Maybe stuff that has to do with the on-disk directory structure, like
XLOGDIR and XLOG_FNAME_LEN, as well as stuff that has to do with where
bytes are located, like XLByteToSeg, should move to another file.
Besides that, which is the biggest part of the file, there's also
stuff that has to do with the page and record format generally (like
XLOG_PAGE_MAGIC and SizeOfXLogShortPHD) and stuff that is used for
certain specific WAL record types (like xl_parameter_change and
xl_restore_point) and some random rmgr-related things (like RmgrData
and the stuff that folllows) and the usual assortment of random GUCs
and global variables (like RecoveryTargetAction and
ArchiveRecoveryRequested). Maybe it doesn't make sense to split this
up into a thousand tiny little header files, but I think some
rethinking would be a good idea, because it really doesn't make much
sense to me to mix stuff that has to do with file-naming conventions,
which a bunch of frontend code needs to know about, together with a
bunch of backend-only things.

--
Robert Haas
EDB: http://www.enterprisedb.com



Re: Move backup-related code to xlogbackup.c/.h

From
Bharath Rupireddy
Date:
On Thu, Oct 13, 2022 at 4:43 PM Alvaro Herrera <alvherre@alvh.no-ip.org> wrote:
>

Thanks for reviewing.

> > Hm. Agree. But, that requires us to include xlogbackup.h in
> > xlog_internal.h for SessionBackupState enum in
> > ResetXLogBackupActivity(). Is that okay?
>
> It's not great, but it's not *that* bad, ISTM, mainly because
> xlog_internal.h will affect less stuff than xlog.h.

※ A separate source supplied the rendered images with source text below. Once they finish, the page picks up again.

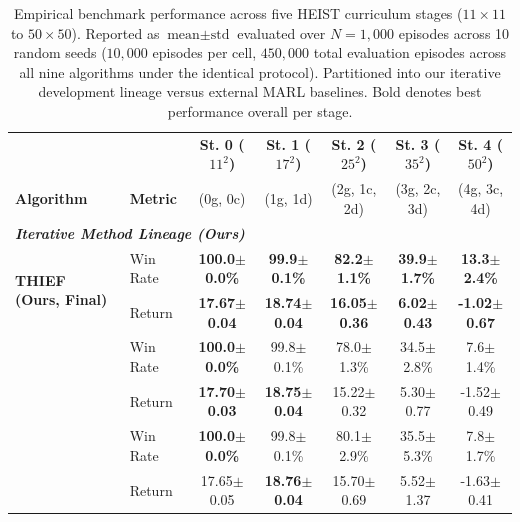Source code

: \begin{table}[htbp]
\centering
\caption{Empirical benchmark performance across five HEIST curriculum stages ($11\times 11$ to $50\times 50$). Reported as $\text{mean} \pm \text{std}$ evaluated over $N=1,\!000$ episodes across 10 random seeds ($10,\!000$ episodes per cell, $450,\!000$ total evaluation episodes across all nine algorithms under the identical protocol). Partitioned into our iterative development lineage versus external MARL baselines. Bold denotes best performance overall per stage.}
\label{tab:main_results}
\vspace{0.04in}
\footnotesize
\setlength{\tabcolsep}{2.8pt}
\renewcommand{\arraystretch}{1.06}
\begin{tabular}{ll ccccc}
\toprule
 & & \textbf{St. 0 ($11^2$)} & \textbf{St. 1 ($17^2$)} & \textbf{St. 2 ($25^2$)} & \textbf{St. 3 ($35^2$)} & \textbf{St. 4 ($50^2$)} \\
\textbf{Algorithm} & \textbf{Metric} & (0g, 0c) & (1g, 1d) & (2g, 1c, 2d) & (3g, 2c, 3d) & (4g, 3c, 4d) \\
\midrule
\multicolumn{7}{l}{\textit{\textbf{Iterative Method Lineage (Ours)}}} \\
\midrule
\multirow{2}{*}{\textbf{THIEF (Ours, Final)}} & Win Rate & \textbf{100.0\scriptsize$\pm$0.0\%} & \textbf{99.9\scriptsize$\pm$0.1\%} & \textbf{82.2\scriptsize$\pm$1.1\%} & \textbf{39.9\scriptsize$\pm$1.7\%} & \textbf{13.3\scriptsize$\pm$2.4\%} \\
 & Return & \textbf{17.67\scriptsize$\pm$0.04} & \textbf{18.74\scriptsize$\pm$0.04} & \textbf{16.05\scriptsize$\pm$0.36} & \textbf{6.02\scriptsize$\pm$0.43} & \textbf{-1.02\scriptsize$\pm$0.67} \\
\addlinespace[2pt]
\multirow{2}{*}{E-COOP (Iter 3)} & Win Rate & \textbf{100.0\scriptsize$\pm$0.0\%} & 99.8\scriptsize$\pm$0.1\% & 78.0\scriptsize$\pm$1.3\% & 34.5\scriptsize$\pm$2.8\% & 7.6\scriptsize$\pm$1.4\% \\
 & Return & \textbf{17.70\scriptsize$\pm$0.03} & \textbf{18.75\scriptsize$\pm$0.04} & 15.22\scriptsize$\pm$0.32 & 5.30\scriptsize$\pm$0.77 & -1.52\scriptsize$\pm$0.49 \\
\addlinespace[2pt]
\multirow{2}{*}{COOP (Iter 2)} & Win Rate & \textbf{100.0\scriptsize$\pm$0.0\%} & 99.8\scriptsize$\pm$0.1\% & 80.1\scriptsize$\pm$2.9\% & 35.5\scriptsize$\pm$5.3\% & 7.8\scriptsize$\pm$1.7\% \\
 & Return & 17.65\scriptsize$\pm$0.05 & \textbf{18.76\scriptsize$\pm$0.04} & 15.70\scriptsize$\pm$0.69 & 5.52\scriptsize$\pm$1.37 & -1.63\scriptsize$\pm$0.41 \\

\end{tabular}
\end{table}
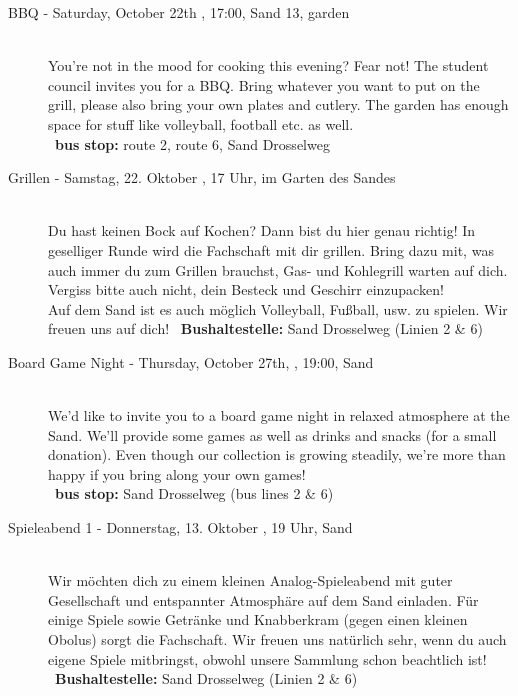\begin{description}
\ifml
	\item[BBQ - Saturday, October 22th \YEAR, 17:00, Sand 13, garden]~\\
	You're not in the mood for cooking this evening? Fear not!
    The student council invites you for a BBQ. Bring whatever you want to put on the grill,
    please also bring your own plates and cutlery. The garden has enough space for stuff like volleyball, football etc. as well.\\
	~\textbf{bus stop:} route 2, route 6, Sand Drosselweg
\else
	\item[Grillen - Samstag, 22. Oktober \YEAR, 17 Uhr, im Garten des Sandes]~\\
	Du hast keinen Bock auf Kochen? Dann bist du hier genau richtig! In geselliger Runde wird die Fachschaft mit dir grillen.
	Bring dazu mit, was auch immer du zum Grillen brauchst, Gas- und Kohlegrill warten auf dich. Vergiss bitte auch nicht, dein Besteck und Geschirr einzupacken!\\
	Auf dem Sand ist es auch möglich Volleyball, Fußball, usw. zu spielen. Wir freuen uns auf dich!
	~\textbf{Bushaltestelle:} Sand Drosselweg (Linien 2 \& 6)
\fi

\ifbachelor
\pagebreak
\fi


\ifml
	\item[Board Game Night - Thursday, October 27th, \YEAR, 19:00, Sand]\ \\
	We'd like to invite you to a board game night in relaxed atmosphere at the Sand.
	We'll provide some games as well as drinks and snacks (for a small donation).
	Even though our collection is growing steadily, we're more than happy if you bring along your own games!\\
	~\textbf{bus stop:} Sand Drosselweg (bus lines 2 \& 6)
\else
    \item[Spieleabend 1 - Donnerstag, 13. Oktober \YEAR, 19 Uhr, Sand]~\\
	Wir möchten dich zu einem kleinen Analog-Spieleabend mit guter Gesellschaft und entspannter Atmosphäre auf dem Sand einladen.
	Für einige Spiele sowie Getränke und Knabberkram (gegen einen kleinen Obolus) sorgt die Fachschaft.
	Wir freuen uns natürlich sehr, wenn du auch eigene Spiele mitbringst, obwohl unsere Sammlung schon beachtlich ist!\\
	~\textbf{Bushaltestelle:} Sand Drosselweg (Linien 2 \& 6)
\fi



\end{description}
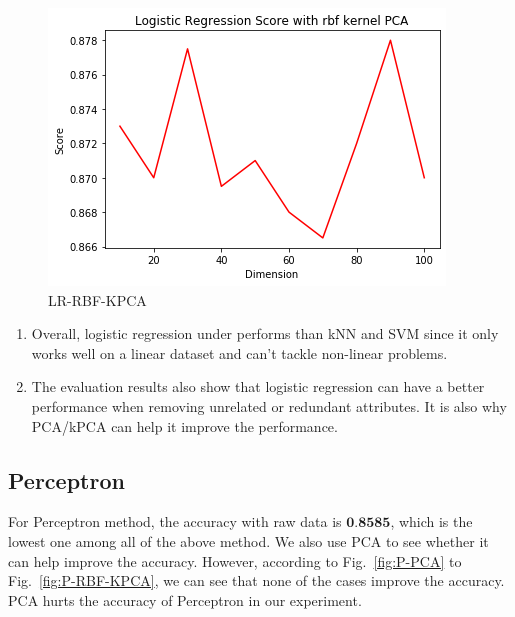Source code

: \documentclass[12pt]{article}
\begin{document}
\begin{figure}[htb]
\begin{minipage}{0.3\textwidth}
		\label{fig:LR-SIG-KPCA}
	\end{minipage}
	\begin{minipage}{0.3\textwidth}
		\centering
		\includegraphics[width=\linewidth]{./exp-figs/LR-RBF-KPCA.png}
		\caption{LR-RBF-KPCA}
		\label{fig:LR-RBF-KPCA}
	\end{minipage}
\end{figure}

\begin{enumerate}[label=(\roman*)]
	\item Overall, logistic regression under performs than kNN and SVM since it only works well on a linear dataset and can't tackle non-linear problems.
	\item The evaluation results also show that logistic regression can have a better performance when removing unrelated or redundant attributes. It is also why PCA/kPCA can help it improve the performance.
\end{enumerate}

\subsection{Perceptron}
For Perceptron method, the accuracy with raw data is $\textbf{0.8585}$, which is the lowest one among all of the above method. We also use PCA to see whether it can help improve the accuracy. However, according to Fig.~\ref{fig:P-PCA} to Fig.~\ref{fig:P-RBF-KPCA}, we can see that none of the cases improve the accuracy. PCA hurts the accuracy of Perceptron in our experiment.
\end{document}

Moved them to xlog_internal.h without xlogbackup.h included, please see below.

> > SessionBackupState and it needs to be set before we release WAL insert
> > locks, see the comment [1].
>
> I see.  Maybe we could keep that enum in xlog.h, instead.

It's not required now, please see below.

> While looking at how that works: I think calling a local variable
> "session_backup_state" is super confusing, seeing that we have a
> file-global variable called sessionBackupState.  I recommend naming the
> local "newstate" or something along those lines instead.
>
> I wonder why does pg_backup_start_callback() not change the backup state
> before your patch.  This seems a gratuitous difference, or is it?  If
> you change that code so that it also sets the status to BACKUP_NONE,
> then you can pass a bare SessionBackupState to ResetXLogBackupActivity
> rather than a pointer to one, which is a very strange arrangement that
> exists only so that you can have a third state (NULL) meaning "don't
> change state" -- that looks quite weird.
>
> Alternatively, if you don't want or can't change
> pg_backup_start_callback to pass a valid state value, another solution
> might be to pass a separate boolean "change state".
>
> But I would look at having another patch before your series that changes
> pg_backup_start_callback to make the code identical for the three
> callers, then you can simplify the patched code.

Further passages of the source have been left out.